Given entries
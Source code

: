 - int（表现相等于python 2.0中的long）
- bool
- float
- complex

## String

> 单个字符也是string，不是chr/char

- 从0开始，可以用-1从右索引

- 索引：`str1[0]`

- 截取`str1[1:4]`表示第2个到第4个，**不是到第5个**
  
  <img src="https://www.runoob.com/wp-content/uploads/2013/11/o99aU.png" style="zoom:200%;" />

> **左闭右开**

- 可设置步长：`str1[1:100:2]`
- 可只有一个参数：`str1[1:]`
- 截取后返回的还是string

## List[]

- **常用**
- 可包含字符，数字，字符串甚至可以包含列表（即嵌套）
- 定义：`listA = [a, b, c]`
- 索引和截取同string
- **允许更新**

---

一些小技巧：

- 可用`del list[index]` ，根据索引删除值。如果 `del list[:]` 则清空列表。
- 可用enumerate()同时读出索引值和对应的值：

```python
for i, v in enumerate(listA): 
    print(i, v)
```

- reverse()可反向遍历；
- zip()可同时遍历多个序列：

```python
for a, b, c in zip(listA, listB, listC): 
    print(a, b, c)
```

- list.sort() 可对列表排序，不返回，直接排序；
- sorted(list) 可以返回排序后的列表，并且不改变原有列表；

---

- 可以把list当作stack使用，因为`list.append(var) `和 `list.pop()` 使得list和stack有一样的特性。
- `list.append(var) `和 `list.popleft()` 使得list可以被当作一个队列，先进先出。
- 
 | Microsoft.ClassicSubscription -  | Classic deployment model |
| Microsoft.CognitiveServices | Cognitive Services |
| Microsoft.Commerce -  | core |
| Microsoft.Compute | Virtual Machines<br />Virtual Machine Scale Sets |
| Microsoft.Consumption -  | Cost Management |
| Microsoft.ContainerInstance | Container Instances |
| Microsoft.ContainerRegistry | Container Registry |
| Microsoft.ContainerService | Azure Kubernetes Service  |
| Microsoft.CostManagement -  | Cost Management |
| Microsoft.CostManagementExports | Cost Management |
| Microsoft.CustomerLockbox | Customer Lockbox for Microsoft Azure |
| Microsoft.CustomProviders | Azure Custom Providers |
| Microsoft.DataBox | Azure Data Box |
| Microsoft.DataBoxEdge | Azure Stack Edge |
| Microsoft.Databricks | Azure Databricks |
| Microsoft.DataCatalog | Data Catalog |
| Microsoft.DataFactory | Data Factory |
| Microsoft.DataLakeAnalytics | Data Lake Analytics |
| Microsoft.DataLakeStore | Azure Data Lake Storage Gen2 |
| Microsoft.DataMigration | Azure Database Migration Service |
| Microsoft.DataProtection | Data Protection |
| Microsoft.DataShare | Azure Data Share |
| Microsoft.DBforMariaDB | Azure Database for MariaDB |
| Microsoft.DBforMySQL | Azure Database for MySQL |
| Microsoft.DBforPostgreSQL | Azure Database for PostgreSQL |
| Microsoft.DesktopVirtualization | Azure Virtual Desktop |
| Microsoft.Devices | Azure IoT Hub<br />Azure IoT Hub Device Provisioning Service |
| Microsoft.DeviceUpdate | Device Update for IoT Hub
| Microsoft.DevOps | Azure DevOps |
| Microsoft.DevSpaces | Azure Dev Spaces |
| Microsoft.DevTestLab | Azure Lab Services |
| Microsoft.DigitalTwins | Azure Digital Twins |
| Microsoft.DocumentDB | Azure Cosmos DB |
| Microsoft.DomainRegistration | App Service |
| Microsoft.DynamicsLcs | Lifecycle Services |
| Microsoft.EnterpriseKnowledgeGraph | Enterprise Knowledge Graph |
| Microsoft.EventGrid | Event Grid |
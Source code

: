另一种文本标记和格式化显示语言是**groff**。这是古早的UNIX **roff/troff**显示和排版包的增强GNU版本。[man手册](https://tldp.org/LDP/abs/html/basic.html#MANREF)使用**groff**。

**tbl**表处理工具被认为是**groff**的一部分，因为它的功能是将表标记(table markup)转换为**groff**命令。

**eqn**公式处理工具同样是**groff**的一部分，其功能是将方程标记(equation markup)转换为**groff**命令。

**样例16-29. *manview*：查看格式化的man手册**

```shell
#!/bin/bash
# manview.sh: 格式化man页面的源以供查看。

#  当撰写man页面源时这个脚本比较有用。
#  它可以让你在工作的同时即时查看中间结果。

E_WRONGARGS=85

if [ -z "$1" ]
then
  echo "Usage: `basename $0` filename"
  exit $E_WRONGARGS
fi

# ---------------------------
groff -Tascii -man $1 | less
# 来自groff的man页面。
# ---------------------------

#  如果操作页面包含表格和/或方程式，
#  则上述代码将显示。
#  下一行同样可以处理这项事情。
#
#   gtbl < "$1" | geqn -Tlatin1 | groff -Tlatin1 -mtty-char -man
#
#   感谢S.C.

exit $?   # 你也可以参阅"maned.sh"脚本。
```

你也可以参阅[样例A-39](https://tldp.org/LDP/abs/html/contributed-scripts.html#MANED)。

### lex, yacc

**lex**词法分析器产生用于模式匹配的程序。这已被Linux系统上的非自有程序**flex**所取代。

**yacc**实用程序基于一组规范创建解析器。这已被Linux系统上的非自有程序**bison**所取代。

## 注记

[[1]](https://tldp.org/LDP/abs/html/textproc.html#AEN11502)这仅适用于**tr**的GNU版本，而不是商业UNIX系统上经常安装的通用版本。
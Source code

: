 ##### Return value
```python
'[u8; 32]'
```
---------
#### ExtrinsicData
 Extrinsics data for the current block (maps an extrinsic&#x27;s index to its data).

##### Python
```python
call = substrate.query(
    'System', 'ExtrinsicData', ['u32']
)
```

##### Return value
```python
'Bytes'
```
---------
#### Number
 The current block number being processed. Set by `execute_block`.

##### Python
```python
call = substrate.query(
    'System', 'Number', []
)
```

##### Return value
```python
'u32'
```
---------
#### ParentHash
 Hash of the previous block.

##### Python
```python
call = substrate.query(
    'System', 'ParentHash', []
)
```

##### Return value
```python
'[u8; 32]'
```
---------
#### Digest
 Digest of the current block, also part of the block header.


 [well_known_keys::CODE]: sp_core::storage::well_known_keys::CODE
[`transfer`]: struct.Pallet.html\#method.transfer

Problem statement
Return the whole listing, word for word.

Answer to the problem
Source code

: - int（表现相等于python 2.0中的long）
- bool
- float
- complex

## String

> 单个字符也是string，不是chr/char

- 从0开始，可以用-1从右索引

- 索引：`str1[0]`

- 截取`str1[1:4]`表示第2个到第4个，**不是到第5个**
  
  <img src="https://www.runoob.com/wp-content/uploads/2013/11/o99aU.png" style="zoom:200%;" />

> **左闭右开**

- 可设置步长：`str1[1:100:2]`
- 可只有一个参数：`str1[1:]`
- 截取后返回的还是string

## List[]

- **常用**
- 可包含字符，数字，字符串甚至可以包含列表（即嵌套）
- 定义：`listA = [a, b, c]`
- 索引和截取同string
- **允许更新**

---

一些小技巧：

- 可用`del list[index]` ，根据索引删除值。如果 `del list[:]` 则清空列表。
- 可用enumerate()同时读出索引值和对应的值：

```python
for i, v in enumerate(listA): 
    print(i, v)
```

- reverse()可反向遍历；
- zip()可同时遍历多个序列：

```python
for a, b, c in zip(listA, listB, listC): 
    print(a, b, c)
```

- list.sort() 可对列表排序，不返回，直接排序；
- sorted(list) 可以返回排序后的列表，并且不改变原有列表；

---

- 可以把list当作stack使用，因为`list.append(var) `和 `list.pop()` 使得list和stack有一样的特性。
- `list.append(var) `和 `list.popleft()` 使得list可以被当作一个队列，先进先出。
- 
 | Microsoft.ClassicSubscription -  | Classic deployment model |
| Microsoft.CognitiveServices | Cognitive Services |
| Microsoft.Commerce -  | core |
| Microsoft.Compute | Virtual Machines<br />Virtual Machine Scale Sets |
| Microsoft.Consumption -  | Cost Management |
| Microsoft.ContainerInstance | Container Instances |
| Microsoft.ContainerRegistry | Container Registry |
| Microsoft.ContainerService | Azure Kubernetes Service  |
| Microsoft.CostManagement -  | Cost Management |
| Microsoft.CostManagementExports | Cost Management |
| Microsoft.CustomerLockbox | Customer Lockbox for Microsoft Azure |
| Microsoft.CustomProviders | Azure Custom Providers |
| Microsoft.DataBox | Azure Data Box |
| Microsoft.DataBoxEdge | Azure Stack Edge |
| Microsoft.Databricks | Azure Databricks |
| Microsoft.DataCatalog | Data Catalog |
| Microsoft.DataFactory | Data Factory |
| Microsoft.DataLakeAnalytics | Data Lake Analytics |
| Microsoft.DataLakeStore | Azure Data Lake Storage Gen2 |
| Microsoft.DataMigration | Azure Database Migration Service |
| Microsoft.DataProtection | Data Protection |
| Microsoft.DataShare | Azure Data Share |
| Microsoft.DBforMariaDB | Azure Database for MariaDB |
| Microsoft.DBforMySQL | Azure Database for MySQL |
| Microsoft.DBforPostgreSQL | Azure Database for PostgreSQL |
| Microsoft.DesktopVirtualization | Azure Virtual Desktop |
| Microsoft.Devices | Azure IoT Hub<br />Azure IoT Hub Device Provisioning Service |
| Microsoft.DeviceUpdate | Device Update for IoT Hub
| Microsoft.DevOps | Azure DevOps |
| Microsoft.DevSpaces | Azure Dev Spaces |
| Microsoft.DevTestLab | Azure Lab Services |
| Microsoft.DigitalTwins | Azure Digital Twins |
| Microsoft.DocumentDB | Azure Cosmos DB |
| Microsoft.DomainRegistration | App Service |
| Microsoft.DynamicsLcs | Lifecycle Services |
| Microsoft.EnterpriseKnowledgeGraph | Enterprise Knowledge Graph |
| Microsoft.EventGrid | Event Grid |
Source code

:另一种文本标记和格式化显示语言是**groff**。这是古早的UNIX **roff/troff**显示和排版包的增强GNU版本。[man手册](https://tldp.org/LDP/abs/html/basic.html#MANREF)使用**groff**。

**tbl**表处理工具被认为是**groff**的一部分，因为它的功能是将表标记(table markup)转换为**groff**命令。

**eqn**公式处理工具同样是**groff**的一部分，其功能是将方程标记(equation markup)转换为**groff**命令。

**样例16-29. *manview*：查看格式化的man手册**

```shell
#!/bin/bash
# manview.sh: 格式化man页面的源以供查看。

#  当撰写man页面源时这个脚本比较有用。
#  它可以让你在工作的同时即时查看中间结果。

E_WRONGARGS=85

if [ -z "$1" ]
then
  echo "Usage: `basename $0` filename"
  exit $E_WRONGARGS
fi

# ---------------------------
groff -Tascii -man $1 | less
# 来自groff的man页面。
# ---------------------------

#  如果操作页面包含表格和/或方程式，
#  则上述代码将显示。
#  下一行同样可以处理这项事情。
#
#   gtbl < "$1" | geqn -Tlatin1 | groff -Tlatin1 -mtty-char -man
#
#   感谢S.C.

exit $?   # 你也可以参阅"maned.sh"脚本。
```

你也可以参阅[样例A-39](https://tldp.org/LDP/abs/html/contributed-scripts.html#MANED)。

### lex, yacc

**lex**词法分析器产生用于模式匹配的程序。这已被Linux系统上的非自有程序**flex**所取代。

**yacc**实用程序基于一组规范创建解析器。这已被Linux系统上的非自有程序**bison**所取代。

## 注记

[[1]](https://tldp.org/LDP/abs/html/textproc.html#AEN11502)这仅适用于**tr**的GNU版本，而不是商业UNIX系统上经常安装的通用版本。
Source code

: ##### Return value
```python
'[u8; 32]'
```
---------
#### ExtrinsicData
 Extrinsics data for the current block (maps an extrinsic&#x27;s index to its data).

##### Python
```python
call = substrate.query(
    'System', 'ExtrinsicData', ['u32']
)
```

##### Return value
```python
'Bytes'
```
---------
#### Number
 The current block number being processed. Set by `execute_block`.

##### Python
```python
call = substrate.query(
    'System', 'Number', []
)
```

##### Return value
```python
'u32'
```
---------
#### ParentHash
 Hash of the previous block.

##### Python
```python
call = substrate.query(
    'System', 'ParentHash', []
)
```

##### Return value
```python
'[u8; 32]'
```
---------
#### Digest
 Digest of the current block, also part of the block header.


 [well_known_keys::CODE]: sp_core::storage::well_known_keys::CODE
[`transfer`]: struct.Pallet.html\#method.transfer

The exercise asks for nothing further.